Thanks for the input guys!


----------



## DL Rupper (Aug 7, 2009)

Re: Hitches

I don't think I would exceed the truck's towing capacity by 5K.  Maybe 2K top limit.


----------



## krsmitty (Aug 8, 2009)

Re: Hitches



> DL Rupper - 8/7/2009  9:14 AM
> 
> I don't think I would exceed the truck's towing capacity by 5K.  Maybe 2K top limit.



Sounds about right. Looks like I will go with a 16K slider. 

Are there any brands better than others? I know of Reese and Draw tite.

Thanks again for the input.


----------



## Grandview Trailer Sa (Aug 8, 2009)

Re: Hitches

Reese and Drawtite are the two big names. A little secret, they are the same thing. Both names owned by Cequent. They are madein USA. Cequentalso owns Hidden Hitch, but don't clone the 5th Wheel hitch under that name. Hidden Hitch isknownin Canada like Reese is known in USA. They are good hitches, we usually sell Reese and Drawtite myself.


----------



## krsmitty (Aug 8, 2009)

Re: Hitches

I have priced Reese at several locations around town, Camping World being one of them. Price is around $1,000 - $1,200 for the 16k slider.


----------



## Grandview Trailer Sa (Aug 11, 2009)

Re: Hitches

Too bad your so far away...CW is making SO MUCH $$$$


----------



## krsmitty (Aug 12, 2009)

Re: Hitches



> Grandview Trailer Sa - 8/11/2009  9:07 PM
> 
> Too bad your so far away...CW is making SO MUCH $$$$



One place I went to wanted close to $2k. I thought $1K was pretty good.   

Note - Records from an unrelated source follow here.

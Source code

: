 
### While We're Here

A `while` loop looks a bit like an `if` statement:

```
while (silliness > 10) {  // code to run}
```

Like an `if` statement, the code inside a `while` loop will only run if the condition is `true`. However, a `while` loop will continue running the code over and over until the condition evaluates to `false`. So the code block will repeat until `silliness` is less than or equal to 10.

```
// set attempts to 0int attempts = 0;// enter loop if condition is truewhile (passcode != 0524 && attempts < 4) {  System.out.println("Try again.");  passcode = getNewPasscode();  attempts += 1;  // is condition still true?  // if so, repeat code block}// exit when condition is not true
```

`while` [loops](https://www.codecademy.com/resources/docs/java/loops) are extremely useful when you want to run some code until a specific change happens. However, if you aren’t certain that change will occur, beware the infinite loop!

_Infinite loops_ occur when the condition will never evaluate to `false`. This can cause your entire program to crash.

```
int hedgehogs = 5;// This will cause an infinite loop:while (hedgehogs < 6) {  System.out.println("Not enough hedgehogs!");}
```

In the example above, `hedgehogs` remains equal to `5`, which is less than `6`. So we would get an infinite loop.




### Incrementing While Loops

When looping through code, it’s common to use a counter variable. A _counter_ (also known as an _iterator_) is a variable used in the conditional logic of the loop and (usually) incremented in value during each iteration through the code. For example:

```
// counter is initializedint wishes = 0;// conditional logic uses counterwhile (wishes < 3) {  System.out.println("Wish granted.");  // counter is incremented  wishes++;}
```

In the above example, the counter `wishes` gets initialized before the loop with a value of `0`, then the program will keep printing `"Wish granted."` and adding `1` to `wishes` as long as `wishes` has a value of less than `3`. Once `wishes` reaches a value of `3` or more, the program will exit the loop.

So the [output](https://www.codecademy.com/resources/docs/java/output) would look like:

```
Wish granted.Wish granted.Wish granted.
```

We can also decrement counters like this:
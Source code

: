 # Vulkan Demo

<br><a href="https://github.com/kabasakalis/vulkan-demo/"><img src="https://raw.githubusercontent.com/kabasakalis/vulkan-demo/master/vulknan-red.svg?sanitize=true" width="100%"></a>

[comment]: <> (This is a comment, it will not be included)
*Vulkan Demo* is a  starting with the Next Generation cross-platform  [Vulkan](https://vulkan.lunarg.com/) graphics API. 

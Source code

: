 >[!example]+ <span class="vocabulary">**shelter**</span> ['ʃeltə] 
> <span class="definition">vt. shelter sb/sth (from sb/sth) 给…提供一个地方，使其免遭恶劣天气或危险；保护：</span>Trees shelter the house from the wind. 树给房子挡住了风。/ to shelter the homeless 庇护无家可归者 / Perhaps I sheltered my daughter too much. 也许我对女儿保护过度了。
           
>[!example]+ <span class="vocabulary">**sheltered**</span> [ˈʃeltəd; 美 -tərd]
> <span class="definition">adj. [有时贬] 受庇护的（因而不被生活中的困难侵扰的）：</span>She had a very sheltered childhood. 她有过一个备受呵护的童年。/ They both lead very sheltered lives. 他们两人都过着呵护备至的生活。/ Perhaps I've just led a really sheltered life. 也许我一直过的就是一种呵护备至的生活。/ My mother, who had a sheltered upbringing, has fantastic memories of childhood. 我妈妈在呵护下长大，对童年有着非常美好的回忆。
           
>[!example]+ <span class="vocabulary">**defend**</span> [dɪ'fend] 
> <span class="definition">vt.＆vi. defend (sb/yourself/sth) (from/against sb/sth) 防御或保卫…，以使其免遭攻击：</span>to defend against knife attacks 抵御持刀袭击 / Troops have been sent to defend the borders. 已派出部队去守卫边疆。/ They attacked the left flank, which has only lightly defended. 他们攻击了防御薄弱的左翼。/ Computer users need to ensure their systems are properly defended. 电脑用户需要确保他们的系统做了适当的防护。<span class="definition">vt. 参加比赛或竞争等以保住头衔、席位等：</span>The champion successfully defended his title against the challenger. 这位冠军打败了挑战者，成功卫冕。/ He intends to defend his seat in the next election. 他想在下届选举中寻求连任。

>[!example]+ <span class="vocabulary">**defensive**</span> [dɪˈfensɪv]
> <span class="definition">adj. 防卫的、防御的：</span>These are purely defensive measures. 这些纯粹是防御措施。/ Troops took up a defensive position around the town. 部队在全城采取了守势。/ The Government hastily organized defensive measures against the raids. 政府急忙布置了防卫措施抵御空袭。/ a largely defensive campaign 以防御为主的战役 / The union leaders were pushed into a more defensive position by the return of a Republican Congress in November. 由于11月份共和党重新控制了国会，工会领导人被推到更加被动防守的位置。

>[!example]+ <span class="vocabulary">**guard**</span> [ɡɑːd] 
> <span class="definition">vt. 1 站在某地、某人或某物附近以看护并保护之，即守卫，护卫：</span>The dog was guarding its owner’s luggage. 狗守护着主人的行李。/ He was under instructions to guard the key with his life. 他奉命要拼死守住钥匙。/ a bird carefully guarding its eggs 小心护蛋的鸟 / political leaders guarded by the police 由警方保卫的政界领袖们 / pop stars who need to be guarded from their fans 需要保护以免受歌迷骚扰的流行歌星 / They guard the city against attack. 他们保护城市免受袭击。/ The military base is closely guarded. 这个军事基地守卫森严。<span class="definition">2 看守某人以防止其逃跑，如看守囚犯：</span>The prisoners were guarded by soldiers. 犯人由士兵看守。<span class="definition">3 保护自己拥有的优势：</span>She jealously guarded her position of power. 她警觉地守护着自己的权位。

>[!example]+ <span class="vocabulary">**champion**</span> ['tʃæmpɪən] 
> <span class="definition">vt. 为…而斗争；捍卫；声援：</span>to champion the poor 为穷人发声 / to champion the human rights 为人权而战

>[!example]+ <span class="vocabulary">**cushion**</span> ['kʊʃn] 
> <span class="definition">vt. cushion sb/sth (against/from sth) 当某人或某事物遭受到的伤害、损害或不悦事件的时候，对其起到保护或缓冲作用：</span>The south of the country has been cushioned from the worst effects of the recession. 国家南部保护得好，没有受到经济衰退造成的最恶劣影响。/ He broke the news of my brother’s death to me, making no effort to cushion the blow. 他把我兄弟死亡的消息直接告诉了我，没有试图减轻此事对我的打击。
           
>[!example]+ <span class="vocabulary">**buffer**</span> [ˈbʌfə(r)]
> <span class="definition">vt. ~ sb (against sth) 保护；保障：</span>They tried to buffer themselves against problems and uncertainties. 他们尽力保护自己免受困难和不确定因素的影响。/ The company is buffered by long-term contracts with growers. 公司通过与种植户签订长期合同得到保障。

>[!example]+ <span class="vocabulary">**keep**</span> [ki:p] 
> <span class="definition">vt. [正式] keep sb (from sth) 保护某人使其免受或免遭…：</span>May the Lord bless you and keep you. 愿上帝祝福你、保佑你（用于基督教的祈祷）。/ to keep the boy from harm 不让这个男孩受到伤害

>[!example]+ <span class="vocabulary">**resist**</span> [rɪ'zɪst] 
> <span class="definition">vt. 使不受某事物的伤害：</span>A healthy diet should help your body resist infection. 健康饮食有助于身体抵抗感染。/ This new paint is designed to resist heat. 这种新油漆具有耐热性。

What would be a fair price?


----------



## Grandview Trailer Sa (Aug 12, 2009)

Re: Hitches

After looking up Retail prices, that is what RETAIL is.  Are you sure that is an installed price?


----------



## krsmitty (Aug 12, 2009)

Re: Hitches

I will find out for sure this weekend. Will be going by CW and a few other prices to get the 'out the door' price.


----------



## Grandview Trailer Sa (Aug 12, 2009)

Re: Hitches



IF you want CW to install the hitch....make sure they disclose ALL the charges. 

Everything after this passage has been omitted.